Il y a quelques jours, Marc André a publié un article mettant en doute l’utilité de juger de l’équilibre d’un vin. Si j’ai bien compris (en exagérant tout de même un peu), sa conclusion est que la notion d’équilibre ne suffisant pas à bien définir le plaisir que procure un vin, on devrait la mettre au rancard et s’attaquer à trouver une meilleure définition de ce plaisir.
Ainsi, étant donné qu’elle est loin de nous permettre de comprendre les subtilités de l’économie de marché ou du mouvement des planètes, devrait-on conclure que l’arithmétique est inutile à l’humanité ? Certainement pas.
L’objet, ici, n’est pas de clarifier cette notion d’équilibre du vin. Comme Marc André l’a noté, on l’enseigne dans tous les cours de dégustation et de nombreux livres en parlent. Le but est plutôt d’en rappeler l’utilité et les limites.
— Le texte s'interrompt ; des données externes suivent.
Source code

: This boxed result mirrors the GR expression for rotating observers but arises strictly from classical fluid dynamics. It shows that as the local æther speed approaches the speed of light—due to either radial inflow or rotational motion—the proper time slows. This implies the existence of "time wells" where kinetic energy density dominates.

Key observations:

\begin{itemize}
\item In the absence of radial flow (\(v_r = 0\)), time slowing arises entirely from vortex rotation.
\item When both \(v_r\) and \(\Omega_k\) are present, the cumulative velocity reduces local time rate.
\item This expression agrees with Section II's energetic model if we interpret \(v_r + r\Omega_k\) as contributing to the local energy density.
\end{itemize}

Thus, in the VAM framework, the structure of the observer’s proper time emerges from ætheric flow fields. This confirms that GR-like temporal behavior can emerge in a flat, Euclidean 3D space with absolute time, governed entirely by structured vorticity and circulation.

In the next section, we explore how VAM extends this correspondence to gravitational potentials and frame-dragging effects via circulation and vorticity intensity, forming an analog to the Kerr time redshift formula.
Rappelons d’abord que cette notion d’équilibre ne s’applique pas seule, mais fait partie d’une technique de dégustation qui comporte plusieurs autres notions comme le corps, la complexité et la persistance aromatique. M. Peynaud et compagnie ont baptisé cette technique « dégustation analytique ». Il s’agit d’un outil d’analyse organoleptique et non d’une façon de mesurer l’équilibre chimique réel du vin, malgré les airs que se donne la formule citée en début d’article par Marc André.
On ne peut qu’être d’accord avec lui lorsqu’il écrit que ce qui compte, c’est le plaisir que nous procure le vin. Cela dit, la technique de dégustation analytique a justement été élaborée dans le but de nous aider à comprendre ce plaisir pour mieux le renouveler; nous évitant ainsi d’être condamnés à racheter toujours les mêmes quelques vins, sous prétexte que nous les avons trouvés bons.
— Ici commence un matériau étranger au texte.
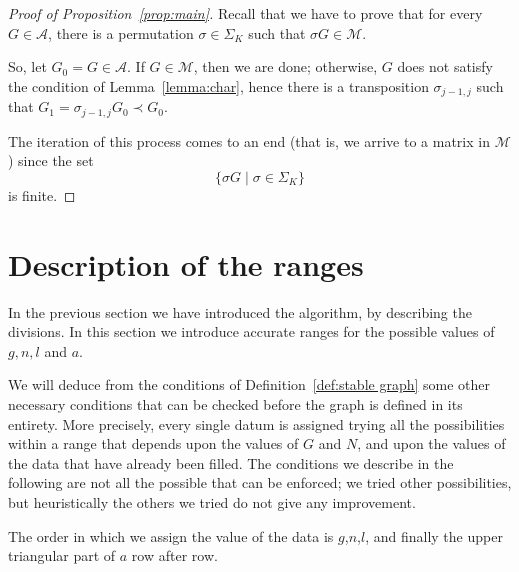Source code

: \documentclass{amsart}
\theoremstyle{plain}
\theoremstyle{definition}
\newtheorem{notation}[theorem]{Notation}
\DeclareMathOperator{\MAX}{max}
\begin{document}
\begin{proof}[Proof of Proposition~\ref{prop:main}]
  Recall that we have to prove that for every $G \in \mathcal{A}$,
  there is a permutation $\sigma \in \Sigma_K$ such that $\sigma G \in
  \mathcal{M}$.

  So, let $G_0 = G \in \mathcal{A}$. If $G \in \mathcal{M}$, then we
  are done; otherwise, $G$ does not satisfy the condition of
  Lemma~\ref{lemma:char}, hence there is a transposition $\sigma_{j-1,
    j}$ such that $G_1 = \sigma_{j-1,j} G_0 \prec G_0$.

  The iteration of this process comes to an end (that is, we arrive to
  a matrix in $\mathcal{M}$) since the set
  \[
  \bigl\{ \sigma G \mid \sigma \in \Sigma_K\bigr\}
  \]
  is finite.
\end{proof}



\section{Description of the ranges}\label{sec:ranges}

In the previous section we have introduced the algorithm, by
describing the divisions. In this section we introduce accurate ranges
for the possible values of $g, n, l$ and $a$.

We will deduce from the conditions of Definition~\ref{def:stable
  graph} some other necessary conditions that can be checked before
the graph is defined in its entirety. More precisely, every single
datum is assigned trying all the possibilities within a range that
depends upon the values of $G$ and $N$, and upon the values of the
data that have already been filled. The conditions we describe in the
following are not all the possible that can be enforced; we tried
other possibilities, but heuristically the others we tried do not give
any improvement.

The order in which we assign the value of the data is $g$,$n$,$l$, and
finally the upper triangular part of $a$ row after row.

\end{document}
Analyse organoleptique signifie analyse des perceptions sensorielles que nous procure le vin et non analyse du vin lui-même. Chacun évalue la qualité de l’équilibre d’un vin avec ses propres papilles, ses propres seuils de perception et de tolérance et, bien entendu, ses propres goûts et préjugés.
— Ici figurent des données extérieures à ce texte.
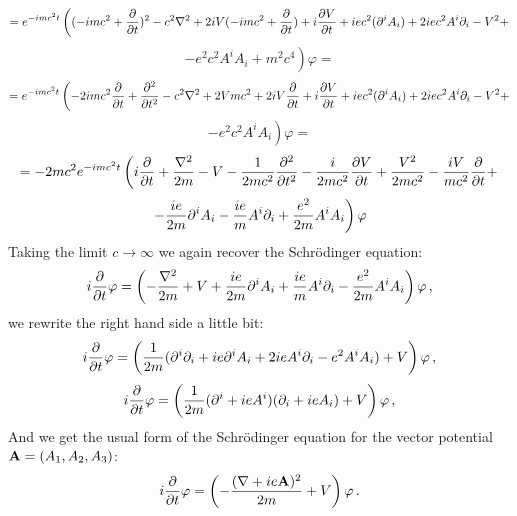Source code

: \begin{equation*}
  =e^{-imc^2t}\left( (-imc^2+{\partial\over\partial t})^2 -c^2\nabla^2 +2iV(-imc^2+{\partial\over\partial t}) +i{\partial V\over\partial t} +iec^2(\partial^i A_i) +2iec^2A^i\partial_i -V^2+ \right.
\end{equation*}
\begin{equation*}
  \left. -e^2c^2A^iA_i +m^2c^4 \right)\varphi=
\end{equation*}
\begin{equation*}
  =e^{-imc^2t}\left( -2imc^2{\partial\over\partial t}+{\partial^2\over\partial t^2} -c^2\nabla^2 +2Vmc^2 +2iV{\partial\over\partial t} +i{\partial V\over\partial t} +iec^2(\partial^i A_i) +2iec^2A^i\partial_i -V^2+ \right.
\end{equation*}
\begin{equation*}
  \left. -e^2c^2A^iA_i \right)\varphi=
\end{equation*}
\begin{equation*}
  = -2mc^2 e^{-imc^2 t} \left(i{\partial\over\partial t}+{\nabla^2\over2m}-V -{1\over2mc^2}{\partial^2\over\partial t^2}-{i\over2mc^2}{\partial V\over\partial t}+{V^2\over2mc^2}-{iV\over mc^2}{\partial\over\partial t}+\right.
\end{equation*}
\begin{equation*}
  \left.-{ie\over2m}\partial^i A_i-{ie\over m}A^i\partial_i+{e^2\over2m}A^iA_i\right)\varphi
\end{equation*}
Taking the limit $c\to\infty$ we again recover the Schrödinger equation: 
\begin{equation*}
  i{\partial\over\partial t}\varphi=\left(-{\nabla^2\over2 m}+V +{ie\over2m}\partial^i A_i +{ie\over m}A^i\partial_i -{e^2\over2m}A^iA_i \right)\varphi\,,
\end{equation*}
we rewrite the right hand side a little bit: 
\begin{equation*}
  i{\partial\over\partial t}\varphi=\left({1\over2 m} (\partial^i\partial_i +ie\partial^i A_i +2ieA^i\partial_i -e^2A^iA_i ) +V \right)\varphi\,,
\end{equation*}
\begin{equation*}
  i{\partial\over\partial t}\varphi=\left({1\over2 m} (\partial^i+ieA^i)(\partial_i+ieA_i) +V \right)\varphi\,,
\end{equation*}
And we get the usual form of the Schrödinger equation for the vector potential ${\bf A}=(A_1, A_2, A_3)$: 
\begin{equation*}
  i{\partial\over\partial t}\varphi=\left(-{(\nabla+ie{\bf A})^2\over2 m} +V \right)\varphi\,.
\end{equation*}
Rappelons également que l’équilibre ne considère que les sensations gustatives que nous procure le vin. Tout l’aspect aromatique doit également être analysé pour obtenir une compréhension (partielle sans doute) du plaisir que nous éprouvons. Marc André a donc raison de trouver la notion d’équilibre insuffisante, mais certainement pas de remettre son utilité en question. Tout amateur de barolo (trop tannique), de savennières (trop acide), d’icewine (trop sucré), de très vieux vin (trop mince) et j’en passe, sait que l’équilibre n’est pas tout dans le vin, loin de là. Si Peynaud a écrit (ce dont je doute et ce n’est pas ce que MAG prétend) que seuls les vins équilibrés peuvent être considérés comme de bons vins, il est allé trop loin; et tous ceux qui enseignent la dégustation devraient s’en rappeler.
Il reste qu’un vin trop acide aura un goût vert, mordant, voire tranchant; tandis que celui qui en manque nous semblera mou, plat ou lourd en bouche. La notion d’équilibre, malgré ses limites, nous permet donc de comprendre et d’éliminer bien des sources de déplaisir lorsque nous choisissons nos vins.
La clé anglaise ne fait peut-être pas le plombier, mais, pour paraphraser un ex-politicien de chez nous, un coffre à outils bien garni ne peut pas nuire.